BEGIN Material for this exercise
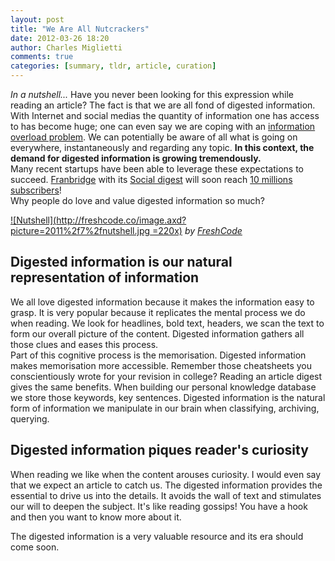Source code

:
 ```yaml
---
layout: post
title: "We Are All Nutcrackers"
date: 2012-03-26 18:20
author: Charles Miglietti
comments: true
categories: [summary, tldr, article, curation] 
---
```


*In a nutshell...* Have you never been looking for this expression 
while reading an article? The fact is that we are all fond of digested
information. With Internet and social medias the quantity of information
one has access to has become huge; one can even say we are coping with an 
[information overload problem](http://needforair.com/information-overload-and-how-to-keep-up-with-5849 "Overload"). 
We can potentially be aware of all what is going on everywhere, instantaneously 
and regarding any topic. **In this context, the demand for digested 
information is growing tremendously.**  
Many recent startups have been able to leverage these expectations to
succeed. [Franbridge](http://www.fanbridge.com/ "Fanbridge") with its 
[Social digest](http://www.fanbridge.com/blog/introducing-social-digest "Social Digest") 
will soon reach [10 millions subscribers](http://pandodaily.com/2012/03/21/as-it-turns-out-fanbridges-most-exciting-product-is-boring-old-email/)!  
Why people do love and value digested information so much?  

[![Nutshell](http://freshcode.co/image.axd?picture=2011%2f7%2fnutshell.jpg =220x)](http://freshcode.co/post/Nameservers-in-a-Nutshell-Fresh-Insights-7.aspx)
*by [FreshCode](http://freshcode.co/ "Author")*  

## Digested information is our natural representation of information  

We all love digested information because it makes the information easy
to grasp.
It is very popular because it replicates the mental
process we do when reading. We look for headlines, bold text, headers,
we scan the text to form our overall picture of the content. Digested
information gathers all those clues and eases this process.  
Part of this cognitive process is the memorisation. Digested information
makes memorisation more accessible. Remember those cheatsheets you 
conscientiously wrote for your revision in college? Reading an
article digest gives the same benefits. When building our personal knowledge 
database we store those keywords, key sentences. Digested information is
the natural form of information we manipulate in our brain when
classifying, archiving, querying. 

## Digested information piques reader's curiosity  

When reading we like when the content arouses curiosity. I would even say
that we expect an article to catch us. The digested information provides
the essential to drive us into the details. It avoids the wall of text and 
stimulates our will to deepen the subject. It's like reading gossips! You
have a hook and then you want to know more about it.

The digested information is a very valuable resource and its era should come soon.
END Material for this exercise
BEGIN Material for this exercise
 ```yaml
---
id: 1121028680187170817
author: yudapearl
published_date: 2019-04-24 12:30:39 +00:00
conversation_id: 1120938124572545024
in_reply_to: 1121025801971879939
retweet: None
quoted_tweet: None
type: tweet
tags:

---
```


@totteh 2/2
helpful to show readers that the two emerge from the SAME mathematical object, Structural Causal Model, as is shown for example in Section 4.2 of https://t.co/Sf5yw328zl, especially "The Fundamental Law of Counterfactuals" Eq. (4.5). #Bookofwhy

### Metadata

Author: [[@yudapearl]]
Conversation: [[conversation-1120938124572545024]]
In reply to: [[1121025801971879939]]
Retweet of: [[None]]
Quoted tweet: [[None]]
END Material for this exercise
§ **Exercise goal**: Look through the entries and copy every line in which the string "even" appears.

§ **Exercise output**:
one has access to has become huge; one can even say we are coping with an 
When reading we like when the content arouses curiosity. I would even say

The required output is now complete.